The divergence between China and Western markets is structural, shaped by market design, incentives, and policy. High upfront investments have pushed Western OEMs toward premium vehicles to protect margins, slowing mass-market electrification. Policy frameworks reinforce this: Europe’s 2035 target offers long-term direction but weak near-term pressure, while U.S. incentives are constrained by price caps and sourcing rules.
China, in contrast, has consistently driven mass-market electrification through stable policy, infrastructure investment, and industrial coordination – making small vehicle segments the core of large-scale adoption.
Looking ahead, global BEV adoption will become more balanced, but regional differences will persist.
Figure 2 – BEV sales share¹ by region within respective sales segment, 2025 vs. 2030
¹ Only sales share depicted from 0-100%, no absolute sales figures shown.
² Entry-level segments in China are almost entirely Chinese-origin (Seg. A: 100%, Seg.
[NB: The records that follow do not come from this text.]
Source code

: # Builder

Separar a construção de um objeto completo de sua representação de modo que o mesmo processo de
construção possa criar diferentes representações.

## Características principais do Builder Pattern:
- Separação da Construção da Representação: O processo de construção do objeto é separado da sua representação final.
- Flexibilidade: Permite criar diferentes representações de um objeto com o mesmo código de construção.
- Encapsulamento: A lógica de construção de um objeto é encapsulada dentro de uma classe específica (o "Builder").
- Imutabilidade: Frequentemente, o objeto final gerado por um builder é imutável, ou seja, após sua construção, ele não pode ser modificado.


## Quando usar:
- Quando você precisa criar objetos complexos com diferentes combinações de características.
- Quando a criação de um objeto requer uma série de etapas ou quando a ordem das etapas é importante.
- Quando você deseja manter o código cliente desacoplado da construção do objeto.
B: 94%).
Source: Berylls by AlixPartners analysis based on S&P global LV sales
The United States is likely to remain the slowest major BEV market, with adoption polarized between premium models and a limited set of lower-end offerings due to affordability, infrastructure, and segment constraints. In the largest market segments (C/D/E), the BEV sales share growth is at 6&p or lower until 2030.
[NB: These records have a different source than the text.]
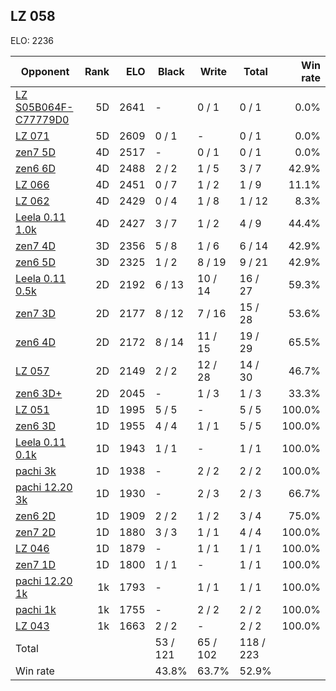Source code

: ## LZ 058 ##

ELO: 2236

Opponent | Rank | ELO | Black | Write | Total | Win rate
---------|-----:|----:|-------|-------|-------|-------:
[LZ S05B064F-C77779D0](LZ%20S05B064F-C77779D0.md) | 5D | 2641 | - | 0 / 1 | 0 / 1 | 0.0%
[LZ 071](LZ%20071.md) | 5D | 2609 | 0 / 1 | - | 0 / 1 | 0.0%
[zen7 5D](zen7%205D.md) | 4D | 2517 | - | 0 / 1 | 0 / 1 | 0.0%
[zen6 6D](zen6%206D.md) | 4D | 2488 | 2 / 2 | 1 / 5 | 3 / 7 | 42.9%
[LZ 066](LZ%20066.md) | 4D | 2451 | 0 / 7 | 1 / 2 | 1 / 9 | 11.1%
[LZ 062](LZ%20062.md) | 4D | 2429 | 0 / 4 | 1 / 8 | 1 / 12 | 8.3%
[Leela 0.11 1.0k](Leela%200.11%201.0k.md) | 4D | 2427 | 3 / 7 | 1 / 2 | 4 / 9 | 44.4%
[zen7 4D](zen7%204D.md) | 3D | 2356 | 5 / 8 | 1 / 6 | 6 / 14 | 42.9%
[zen6 5D](zen6%205D.md) | 3D | 2325 | 1 / 2 | 8 / 19 | 9 / 21 | 42.9%
[Leela 0.11 0.5k](Leela%200.11%200.5k.md) | 2D | 2192 | 6 / 13 | 10 / 14 | 16 / 27 | 59.3%
[zen7 3D](zen7%203D.md) | 2D | 2177 | 8 / 12 | 7 / 16 | 15 / 28 | 53.6%
[zen6 4D](zen6%204D.md) | 2D | 2172 | 8 / 14 | 11 / 15 | 19 / 29 | 65.5%
[LZ 057](LZ%20057.md) | 2D | 2149 | 2 / 2 | 12 / 28 | 14 / 30 | 46.7%
[zen6 3D+](zen6%203D+.md) | 2D | 2045 | - | 1 / 3 | 1 / 3 | 33.3%
[LZ 051](LZ%20051.md) | 1D | 1995 | 5 / 5 | - | 5 / 5 | 100.0%
[zen6 3D](zen6%203D.md) | 1D | 1955 | 4 / 4 | 1 / 1 | 5 / 5 | 100.0%
[Leela 0.11 0.1k](Leela%200.11%200.1k.md) | 1D | 1943 | 1 / 1 | - | 1 / 1 | 100.0%
[pachi 3k](pachi%203k.md) | 1D | 1938 | - | 2 / 2 | 2 / 2 | 100.0%
[pachi 12.20 3k](pachi%2012.20%203k.md) | 1D | 1930 | - | 2 / 3 | 2 / 3 | 66.7%
[zen6 2D](zen6%202D.md) | 1D | 1909 | 2 / 2 | 1 / 2 | 3 / 4 | 75.0%
[zen7 2D](zen7%202D.md) | 1D | 1880 | 3 / 3 | 1 / 1 | 4 / 4 | 100.0%
[LZ 046](LZ%20046.md) | 1D | 1879 | - | 1 / 1 | 1 / 1 | 100.0%
[zen7 1D](zen7%201D.md) | 1D | 1800 | 1 / 1 | - | 1 / 1 | 100.0%
[pachi 12.20 1k](pachi%2012.20%201k.md) | 1k | 1793 | - | 1 / 1 | 1 / 1 | 100.0%
[pachi 1k](pachi%201k.md) | 1k | 1755 | - | 2 / 2 | 2 / 2 | 100.0%
[LZ 043](LZ%20043.md) | 1k | 1663 | 2 / 2 | - | 2 / 2 | 100.0%
Total | | | 53 / 121 | 65 / 102 | 118 / 223 | 
Win rate| | | 43.8% | 63.7% | 52.9% |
Europe, on the other hand, is on a broader electrification trajectory. BEV adoption is expanding across all segments by 2030 and driving a gradual shift toward near-complete fleet electrification within the next decade. In every segment except for the E-segment, the BEV share will grow by double-digit percentage points until 2030.
Lastly, China is entering a new phase: Having almost entirely electrified lower segments by 2025, Chinese fleet electrification is moving upmarket, intensifying competition in mid-size and premium segments domestically and internationally. Even though the electrification growth in the C-/D- and E-segments are comparable to Europe over the next five years, the continent will still be ahead based on higher BEV shares from the get-go (except for the D-segment).
The global shift to electric mobility is becoming structurally asymmetric: Europe is slowly advancing toward full-fleet electrification, China is moving up the automotive value chain, and the United States risks falling further behind.
For Western OEMs, the question is no longer whether to electrify, but how. Long-term competitiveness depends on closing the affordability gap in lower segments while defending premium positions against increasingly capable Chinese competitors. At the same time, China remains a critical strategic market – both as the world’s largest BEV ecosystem and as the primary source of competitive pressure as Chinese OEMs expand into Western markets.
The window remains open but is narrowing. Without a credible path to mass-market electrification, the democratization of electric mobility in the West will remain incomplete, with lasting competitive consequences.